The former Yugoslavia is now divided into independent states that include Serbia, Bosnia and Croatia.

Perisic is a former Milosevic ally who remained Serbia’s military chief until 2008 - three years after the Bosnian and Croatian wars ended. He turned against the dictator after the Bosnian war and warned Milosevic’s regime against fomenting conflict in Kosovo, where fighting erupted after he left his post.

The U.N. judges convicted Perisic on charges of providing officers, troops, ammunition and logistical support to the rebel Serbs in Bosnia and Croatia, but acquitted him on allegations that he was directly responsible as a superior officer to the Bosnian Serbs commanded by Gen. Ratko Mladic.

Presiding Judge Bakone Moloto said evidence reflected Perisic’s “inability to impose binding orders on Gen. Mladic … who maintained a measure of independence throughout the war.”

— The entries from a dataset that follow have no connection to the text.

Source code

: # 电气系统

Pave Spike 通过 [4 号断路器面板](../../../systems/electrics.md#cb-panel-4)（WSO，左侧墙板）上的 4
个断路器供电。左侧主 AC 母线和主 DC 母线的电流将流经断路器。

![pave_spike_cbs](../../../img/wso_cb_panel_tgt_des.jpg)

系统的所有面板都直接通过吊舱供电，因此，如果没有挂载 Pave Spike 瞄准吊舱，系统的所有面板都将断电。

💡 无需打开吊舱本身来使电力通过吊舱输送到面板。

Mladic was caught and transferred in May to The Hague for trial after 16 years as one of the tribunal’s most wanted fugitives. He faces genocide charges for allegedly masterminding ethnic cleansing campaigns and the massacre in 2005 of 8,000 Muslim men in the U.N.-protected Srebrenica enclave, Europe’s worst massacre since World War II.

The judges said Perisic “knew that it was highly probable” Bosnian Serbs would kill, abuse and expel Bosnian Muslims after seizing control of Srebrenica, but that he could not “reasonably have foreseen” the extent of the massacre and acquitted him of aiding and abetting extermination in the enclave.